Production, Purification and Characterization of Antimicrobial Biomolecules from Potential Probiotic Lactic Acid Bacteria

Abstract: Development and optimization of the production of lactic acid bacteria (LAB) and their attendant 'natural' inhibitors as biopreservatives to control undesirable bacteria currently remains a primary focus of several laboratories involved in research concerning food safety and quality. Strategies utilized to study incorporation of biopreservatives into food include either direct use of LAB-strains or use of a biopreservative preparation in the form of previously fermented product or use of semipurified, purified, or chemically synthesized bacteriocins. Modern concepts or perspectives of the application of LAB include the following selections: i) the best adapted and safely performing LAB strains, ii) strains with probiotic effects and/or health-promoting effects and finally iii) strains with food protective activities. In the study presented in this thesis, three different strains, Lactobacillus acidophilus DSM 20079, Pediococcus damnosus 2.6 and Lactobacillus sakei CCUG 42685, have been chosen to study their biotechnological properties according to one or several of the previously mentioned concepts. Structural and functional characterization of a novel antimicrobial peptide (acidocin 20079) from an LAB with interesting characteristics as producer strain (Lactobacillus acidophilus DSM 20079), has been made, showing that the isolated bacteriocin has a potential for industrial application. Furthermore, the functional properties of selected bacteriocin producing strains (L. acidophilus DSM 20079 and Pediococcus damnosus 2.6) as probiotic have been studied.

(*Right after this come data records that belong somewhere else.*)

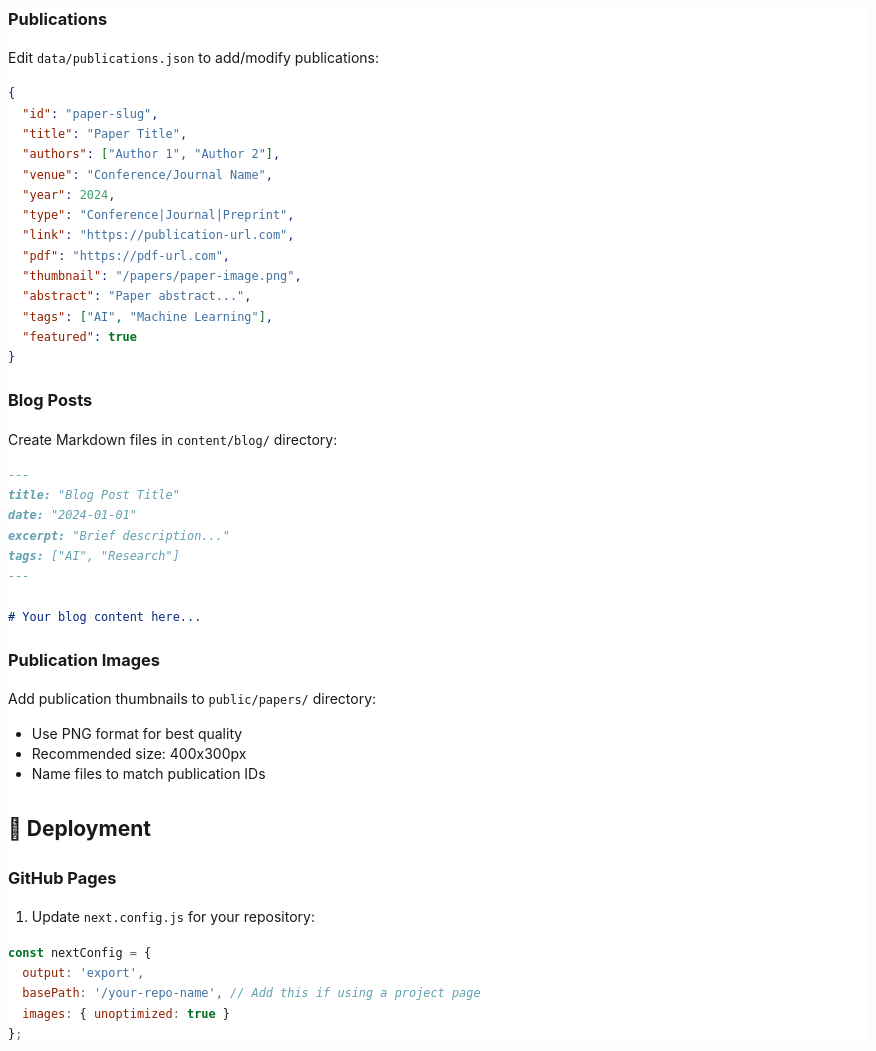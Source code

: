 ### Publications
Edit `data/publications.json` to add/modify publications:

```json
{
  "id": "paper-slug",
  "title": "Paper Title",
  "authors": ["Author 1", "Author 2"],
  "venue": "Conference/Journal Name",
  "year": 2024,
  "type": "Conference|Journal|Preprint",
  "link": "https://publication-url.com",
  "pdf": "https://pdf-url.com",
  "thumbnail": "/papers/paper-image.png",
  "abstract": "Paper abstract...",
  "tags": ["AI", "Machine Learning"],
  "featured": true
}
```

### Blog Posts
Create Markdown files in `content/blog/` directory:

```markdown
---
title: "Blog Post Title"
date: "2024-01-01"
excerpt: "Brief description..."
tags: ["AI", "Research"]
---

# Your blog content here...
```

### Publication Images
Add publication thumbnails to `public/papers/` directory:
- Use PNG format for best quality
- Recommended size: 400x300px
- Name files to match publication IDs

## 🚀 Deployment

### GitHub Pages

1. Update `next.config.js` for your repository:
```javascript
const nextConfig = {
  output: 'export',
  basePath: '/your-repo-name', // Add this if using a project page
  images: { unoptimized: true }
};
```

The strains showed a high tolerance to the main obstacles of the GI-tract in experiments simulating native conditions at 37 °C. Finally, improvements within the field of purification of bacteriocins from non-clarified crude homogenate are needed as the currently published protocols are often cumbersome. An economically reliable process hence has to be developed for bacteriocin purification. A chromatographic matrix based on continuous supermacroporous cryogel was successfully used for the purification of sakacin P (produced by L. sakei CCUG 42685) directly from non-clarified crude. The bound bacteriocin was eluted with 81-87 % recovery in particulate free eluate with more than 60%purity after one purification step.